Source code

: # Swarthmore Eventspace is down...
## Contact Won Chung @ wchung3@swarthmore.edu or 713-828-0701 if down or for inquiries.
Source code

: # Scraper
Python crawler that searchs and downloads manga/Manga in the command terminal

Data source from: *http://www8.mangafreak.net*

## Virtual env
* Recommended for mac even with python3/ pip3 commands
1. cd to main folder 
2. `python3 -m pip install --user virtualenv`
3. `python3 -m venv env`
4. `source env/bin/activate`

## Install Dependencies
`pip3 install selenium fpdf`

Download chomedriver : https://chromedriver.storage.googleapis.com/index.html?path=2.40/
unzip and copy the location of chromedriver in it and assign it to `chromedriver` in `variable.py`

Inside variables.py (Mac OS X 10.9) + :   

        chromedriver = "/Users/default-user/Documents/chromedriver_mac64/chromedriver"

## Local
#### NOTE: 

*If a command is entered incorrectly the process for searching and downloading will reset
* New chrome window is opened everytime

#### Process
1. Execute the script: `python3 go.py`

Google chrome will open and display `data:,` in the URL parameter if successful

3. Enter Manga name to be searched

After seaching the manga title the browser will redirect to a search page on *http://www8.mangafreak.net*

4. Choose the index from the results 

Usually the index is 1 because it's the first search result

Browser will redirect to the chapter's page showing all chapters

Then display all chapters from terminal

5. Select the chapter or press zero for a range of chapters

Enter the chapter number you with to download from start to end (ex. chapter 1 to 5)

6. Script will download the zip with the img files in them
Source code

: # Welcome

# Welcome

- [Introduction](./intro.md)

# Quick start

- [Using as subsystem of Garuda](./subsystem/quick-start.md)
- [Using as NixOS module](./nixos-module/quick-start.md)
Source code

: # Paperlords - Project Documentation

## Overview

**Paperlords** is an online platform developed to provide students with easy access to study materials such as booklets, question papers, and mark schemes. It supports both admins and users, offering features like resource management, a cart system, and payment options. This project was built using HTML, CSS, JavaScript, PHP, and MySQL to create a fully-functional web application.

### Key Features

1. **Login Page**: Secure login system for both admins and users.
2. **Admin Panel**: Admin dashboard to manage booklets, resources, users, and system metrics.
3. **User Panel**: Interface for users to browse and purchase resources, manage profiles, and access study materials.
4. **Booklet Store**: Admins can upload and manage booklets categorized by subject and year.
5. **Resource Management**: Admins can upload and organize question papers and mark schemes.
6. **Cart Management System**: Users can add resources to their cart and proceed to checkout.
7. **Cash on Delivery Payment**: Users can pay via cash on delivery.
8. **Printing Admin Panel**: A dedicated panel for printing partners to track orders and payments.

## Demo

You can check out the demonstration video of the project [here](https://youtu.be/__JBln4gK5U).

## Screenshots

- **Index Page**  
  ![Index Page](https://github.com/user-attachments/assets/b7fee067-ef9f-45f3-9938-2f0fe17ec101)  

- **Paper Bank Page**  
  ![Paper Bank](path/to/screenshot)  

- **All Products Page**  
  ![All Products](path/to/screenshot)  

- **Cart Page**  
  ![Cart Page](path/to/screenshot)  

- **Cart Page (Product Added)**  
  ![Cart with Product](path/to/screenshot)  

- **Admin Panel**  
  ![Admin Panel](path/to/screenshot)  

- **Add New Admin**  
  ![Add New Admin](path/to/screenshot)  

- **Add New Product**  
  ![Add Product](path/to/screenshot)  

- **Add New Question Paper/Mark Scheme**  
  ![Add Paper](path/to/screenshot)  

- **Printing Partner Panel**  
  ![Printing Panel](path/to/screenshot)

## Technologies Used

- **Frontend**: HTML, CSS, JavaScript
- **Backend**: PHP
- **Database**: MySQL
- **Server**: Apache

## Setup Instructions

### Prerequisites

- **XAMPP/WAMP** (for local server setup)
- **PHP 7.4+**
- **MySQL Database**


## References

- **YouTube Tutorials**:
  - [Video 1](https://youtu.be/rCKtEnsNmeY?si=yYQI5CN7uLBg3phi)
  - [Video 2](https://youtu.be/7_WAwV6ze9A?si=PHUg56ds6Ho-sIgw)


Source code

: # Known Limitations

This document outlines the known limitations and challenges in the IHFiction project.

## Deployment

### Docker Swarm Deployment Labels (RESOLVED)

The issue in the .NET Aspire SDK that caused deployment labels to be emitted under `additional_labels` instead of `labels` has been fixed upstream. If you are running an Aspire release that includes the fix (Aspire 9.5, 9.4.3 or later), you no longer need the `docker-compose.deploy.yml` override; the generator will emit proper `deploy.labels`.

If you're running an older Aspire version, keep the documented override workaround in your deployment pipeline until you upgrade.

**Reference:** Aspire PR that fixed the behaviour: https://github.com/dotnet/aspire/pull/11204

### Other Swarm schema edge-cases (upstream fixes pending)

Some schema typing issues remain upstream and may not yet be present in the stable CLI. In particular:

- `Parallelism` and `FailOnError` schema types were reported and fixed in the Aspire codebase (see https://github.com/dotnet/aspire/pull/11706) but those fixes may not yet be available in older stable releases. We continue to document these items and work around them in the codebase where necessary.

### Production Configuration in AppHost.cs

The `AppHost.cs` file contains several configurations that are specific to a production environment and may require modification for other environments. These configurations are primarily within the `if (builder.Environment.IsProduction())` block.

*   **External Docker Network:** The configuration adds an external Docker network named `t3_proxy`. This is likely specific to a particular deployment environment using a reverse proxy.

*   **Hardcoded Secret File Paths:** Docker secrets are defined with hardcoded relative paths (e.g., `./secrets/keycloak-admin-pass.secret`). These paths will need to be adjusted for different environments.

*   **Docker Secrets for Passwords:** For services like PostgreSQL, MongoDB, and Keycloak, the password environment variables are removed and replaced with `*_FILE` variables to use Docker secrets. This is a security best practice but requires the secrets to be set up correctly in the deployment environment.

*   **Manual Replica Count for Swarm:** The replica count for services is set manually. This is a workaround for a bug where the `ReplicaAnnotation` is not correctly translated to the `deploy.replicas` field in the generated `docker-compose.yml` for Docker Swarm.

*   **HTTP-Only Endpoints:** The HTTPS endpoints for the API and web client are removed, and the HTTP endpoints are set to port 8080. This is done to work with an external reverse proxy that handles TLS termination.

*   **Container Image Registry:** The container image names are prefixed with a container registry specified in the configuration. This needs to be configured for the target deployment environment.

Work item = Write the material out once more so that every line matches the original.

Answer to this problem =
Source code

: # Swarthmore Eventspace is down...
## Contact Won Chung @ wchung3@swarthmore.edu or 713-828-0701 if down or for inquiries.
Source code

: # Scraper
Python crawler that searchs and downloads manga/Manga in the command terminal

Data source from: *http://www8.mangafreak.net*

## Virtual env
* Recommended for mac even with python3/ pip3 commands
1. cd to main folder 
2. `python3 -m pip install --user virtualenv`
3. `python3 -m venv env`
4. `source env/bin/activate`

## Install Dependencies
`pip3 install selenium fpdf`

Download chomedriver : https://chromedriver.storage.googleapis.com/index.html?path=2.40/
unzip and copy the location of chromedriver in it and assign it to `chromedriver` in `variable.py`

Inside variables.py (Mac OS X 10.9) + :   

        chromedriver = "/Users/default-user/Documents/chromedriver_mac64/chromedriver"

## Local
#### NOTE: 

*If a command is entered incorrectly the process for searching and downloading will reset
* New chrome window is opened everytime

#### Process
1. Execute the script: `python3 go.py`

Google chrome will open and display `data:,` in the URL parameter if successful

3. Enter Manga name to be searched

After seaching the manga title the browser will redirect to a search page on *http://www8.mangafreak.net*

4. Choose the index from the results 

Usually the index is 1 because it's the first search result

Browser will redirect to the chapter's page showing all chapters

Then display all chapters from terminal

5. Select the chapter or press zero for a range of chapters

Enter the chapter number you with to download from start to end (ex. chapter 1 to 5)

6. Script will download the zip with the img files in them
Source code

: # Welcome

# Welcome

- [Introduction](./intro.md)

# Quick start

- [Using as subsystem of Garuda](./subsystem/quick-start.md)
- [Using as NixOS module](./nixos-module/quick-start.md)
Source code

: # Paperlords - Project Documentation

## Overview

**Paperlords** is an online platform developed to provide students with easy access to study materials such as booklets, question papers, and mark schemes. It supports both admins and users, offering features like resource management, a cart system, and payment options. This project was built using HTML, CSS, JavaScript, PHP, and MySQL to create a fully-functional web application.

### Key Features

1. **Login Page**: Secure login system for both admins and users.
2. **Admin Panel**: Admin dashboard to manage booklets, resources, users, and system metrics.
3. **User Panel**: Interface for users to browse and purchase resources, manage profiles, and access study materials.
4. **Booklet Store**: Admins can upload and manage booklets categorized by subject and year.
5. **Resource Management**: Admins can upload and organize question papers and mark schemes.
6. **Cart Management System**: Users can add resources to their cart and proceed to checkout.
7. **Cash on Delivery Payment**: Users can pay via cash on delivery.
8. **Printing Admin Panel**: A dedicated panel for printing partners to track orders and payments.

## Demo

You can check out the demonstration video of the project [here](https://youtu.be/__JBln4gK5U).

## Screenshots

- **Index Page**  
  ![Index Page](https://github.com/user-attachments/assets/b7fee067-ef9f-45f3-9938-2f0fe17ec101)  

- **Paper Bank Page**  
  ![Paper Bank](path/to/screenshot)  

- **All Products Page**  
  ![All Products](path/to/screenshot)  

- **Cart Page**  
  ![Cart Page](path/to/screenshot)  

- **Cart Page (Product Added)**  
  ![Cart with Product](path/to/screenshot)  

- **Admin Panel**  
  ![Admin Panel](path/to/screenshot)  

- **Add New Admin**  
  ![Add New Admin](path/to/screenshot)  

- **Add New Product**  
  ![Add Product](path/to/screenshot)  

- **Add New Question Paper/Mark Scheme**  
  ![Add Paper](path/to/screenshot)  

- **Printing Partner Panel**  
  ![Printing Panel](path/to/screenshot)

## Technologies Used

- **Frontend**: HTML, CSS, JavaScript
- **Backend**: PHP
- **Database**: MySQL
- **Server**: Apache

## Setup Instructions

### Prerequisites

- **XAMPP/WAMP** (for local server setup)
- **PHP 7.4+**
- **MySQL Database**


## References

- **YouTube Tutorials**:
  - [Video 1](https://youtu.be/rCKtEnsNmeY?si=yYQI5CN7uLBg3phi)
  - [Video 2](https://youtu.be/7_WAwV6ze9A?si=PHUg56ds6Ho-sIgw)


Source code

: # Known Limitations

This document outlines the known limitations and challenges in the IHFiction project.

## Deployment

### Docker Swarm Deployment Labels (RESOLVED)

The issue in the .NET Aspire SDK that caused deployment labels to be emitted under `additional_labels` instead of `labels` has been fixed upstream. If you are running an Aspire release that includes the fix (Aspire 9.5, 9.4.3 or later), you no longer need the `docker-compose.deploy.yml` override; the generator will emit proper `deploy.labels`.

If you're running an older Aspire version, keep the documented override workaround in your deployment pipeline until you upgrade.

**Reference:** Aspire PR that fixed the behaviour: https://github.com/dotnet/aspire/pull/11204

### Other Swarm schema edge-cases (upstream fixes pending)

Some schema typing issues remain upstream and may not yet be present in the stable CLI. In particular:

- `Parallelism` and `FailOnError` schema types were reported and fixed in the Aspire codebase (see https://github.com/dotnet/aspire/pull/11706) but those fixes may not yet be available in older stable releases. We continue to document these items and work around them in the codebase where necessary.

### Production Configuration in AppHost.cs

The `AppHost.cs` file contains several configurations that are specific to a production environment and may require modification for other environments. These configurations are primarily within the `if (builder.Environment.IsProduction())` block.

*   **External Docker Network:** The configuration adds an external Docker network named `t3_proxy`. This is likely specific to a particular deployment environment using a reverse proxy.

*   **Hardcoded Secret File Paths:** Docker secrets are defined with hardcoded relative paths (e.g., `./secrets/keycloak-admin-pass.secret`). These paths will need to be adjusted for different environments.

*   **Docker Secrets for Passwords:** For services like PostgreSQL, MongoDB, and Keycloak, the password environment variables are removed and replaced with `*_FILE` variables to use Docker secrets. This is a security best practice but requires the secrets to be set up correctly in the deployment environment.

*   **Manual Replica Count for Swarm:** The replica count for services is set manually. This is a workaround for a bug where the `ReplicaAnnotation` is not correctly translated to the `deploy.replicas` field in the generated `docker-compose.yml` for Docker Swarm.

*   **HTTP-Only Endpoints:** The HTTPS endpoints for the API and web client are removed, and the HTTP endpoints are set to port 8080. This is done to work with an external reverse proxy that handles TLS termination.

*   **Container Image Registry:** The container image names are prefixed with a container registry specified in the configuration. This needs to be configured for the target deployment environment.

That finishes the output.